So I’m not sure exactly where the bug is, but it seems it’s caused by this sequence of events:
- lxdnode1 (10.4.90.2), which is currently the leader, starts a heartbeat round:
Apr 29 00:25:40 lxdnode1 lxd.daemon[12168]: t=2020-04-29T00:25:40-0400 lvl=dbug msg="Starting heartbeat round"
- It can successfully perform the heartbeat against lxdnode3 (10.4.90.4):
Apr 29 00:25:43 lxdnode1 lxd.daemon[12168]: t=2020-04-29T00:25:43-0400 lvl=dbug msg="Successful heartbeat for 10.4.90.4:8443"
Apr 29 00:25:43 lxdnode3 lxd.daemon[9308]: t=2020-04-29T00:25:43-0400 lvl=dbug msg="Replace current raft nodes with [{ID:4 Address:10.4.90.4:8443 Role:voter} {ID:1 Address:10.4.90.5:8443 Role:stand-by} {ID:2 Address:10.4.90.2:8443 Role:voter} {ID:3 Address:10.4.90.3:8443 Role:voter}]"
and against lxdnode2 (10.4.90.3):
Apr 29 00:25:45 lxdnode1 lxd.daemon[12168]: t=2020-04-29T00:25:45-0400 lvl=dbug msg="Sending heartbeat to 10.4.90.3:8443"
Apr 29 00:25:45 lxdnode2 lxd.daemon[12565]: t=2020-04-29T00:25:45-0400 lvl=dbug msg="Replace current raft nodes with [{ID:1 Address:10.4.90.5:8443 Role:stand-by} {ID:2 Address:10.4.90.2:8443 Role:voter} {ID:3 Address:10.4.90.3:8443 Role:voter} {ID:4 Address:10.4.90.4:8443 Role:voter}]"
- It tries to perform the heartbeat against starbase6 (10.4.90.5):
Apr 29 00:25:46 lxdnode1 lxd.daemon[12168]: t=2020-04-29T00:25:46-0400 lvl=dbug msg="Sending heartbeat to 10.4.90.5:8443"
- Around that time starbase6 seems to be kind of online, but either unresponsive (high CPU usage on the host running this VM?) or with some network issues, so the heartbeat fails:
Apr 29 00:25:31 starbase6 lxd.daemon[16877]: t=2020-04-29T00:25:31-0400 lvl=dbug msg="Rebalance cluster"
Apr 29 00:25:48 starbase6 lxd.daemon[16877]: t=2020-04-29T00:25:48-0400 lvl=dbug msg="Found cert" name=0
Apr 29 00:25:48 starbase6 lxd.daemon[16877]: t=2020-04-29T00:25:48-0400 lvl=dbug msg="Replace current raft nodes with [{ID:1 Address:10.4.90.5:8443 Role:stand-by} {ID:2 Address:10.4.90.2:8443 Role:voter} {ID:3 Address:10.4.90.3:8443 Role:voter} {ID:4 Address:10.4.90.4:8443 Role:voter}]"

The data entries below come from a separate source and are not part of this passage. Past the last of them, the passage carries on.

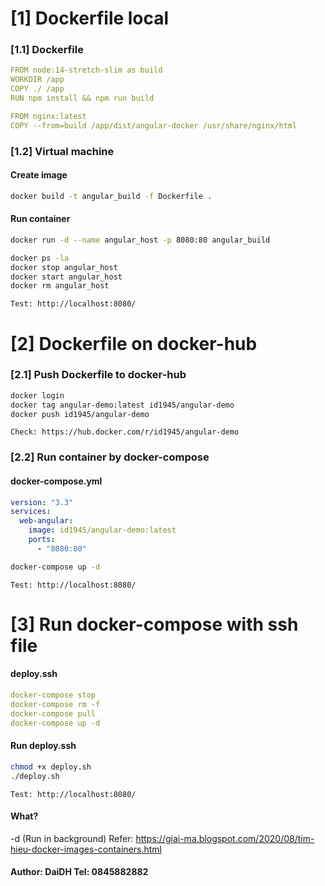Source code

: # [1] Dockerfile local
### [1.1] Dockerfile
```yml
FROM node:14-stretch-slim as build
WORKDIR /app
COPY ./ /app
RUN npm install && npm run build

FROM nginx:latest
COPY --from=build /app/dist/angular-docker /usr/share/nginx/html
```
### [1.2] Virtual machine
#### Create image
```bash
docker build -t angular_build -f Dockerfile .
```
#### Run container
```bash
docker run -d --name angular_host -p 8080:80 angular_build
```
```bash
docker ps -la
docker stop angular_host
docker start angular_host
docker rm angular_host
```
```utl
Test: http://localhost:8080/
```
# [2] Dockerfile on docker-hub
### [2.1] Push Dockerfile to docker-hub
```bash
docker login
docker tag angular-demo:latest id1945/angular-demo
docker push id1945/angular-demo
```
```url
Check: https://hub.docker.com/r/id1945/angular-demo
```
### [2.2] Run container by docker-compose
#### docker-compose.yml
```yml
version: "3.3"
services:
  web-angular:
    image: id1945/angular-demo:latest
    ports:
      - "8080:80"
```
```bash
docker-compose up -d
```
```utl
Test: http://localhost:8080/
```
# [3] Run docker-compose with ssh file
#### deploy.ssh
```yml
docker-compose stop
docker-compose rm -f
docker-compose pull
docker-compose up -d
```
#### Run deploy.ssh
```bash
chmod +x deploy.sh
./deploy.sh
```
```utl
Test: http://localhost:8080/
```
#### What?
-d (Run in background)
Refer: https://giai-ma.blogspot.com/2020/08/tim-hieu-docker-images-containers.html 

#### Author: DaiDH Tel: 0845882882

Apr 29 00:25:48 starbase6 lxd.daemon[16877]: t=2020-04-29T00:25:48-0400 lvl=dbug msg="Rebalance cluster"
Apr 29 00:25:49 starbase6 dnsmasq-dhcp[17134]: RTR-ADVERT(lanbridge) fd42:13c6:b2a7:eef0::
Apr 29 00:25:48 lxdnode1 lxd.daemon[12168]: t=2020-04-29T00:25:48-0400 lvl=dbug msg="Failed heartbeat for 10.4.90.5:8443: failed to send HTTP request: Put \"https://10.4.90.5:8443/internal/database\": context deadline exceeded (Client.Timeout exceeded while awaiting headers)"
We do have integration tests that exercise a node going down and failing to respond heartbeats, but they make the node is completely offline so connections fail in the first place. However this seems to be a particular situation: starbase6 seems to accept the TCP/HTTP connection from lxdnode1 but then it appears essentially stuck from the point of view of lxdnode1, which fails the heartbeat in a way that apparently leads to some bad state.
I’ll try to tweak a little bit our time tolerance and look at that code in general.
In the meantime, how stable do you think your ESXi VMs are in terms of CPU and network? Do you think there could be hiccups lasting more than a second, where either the CPU or the network are unresponsive?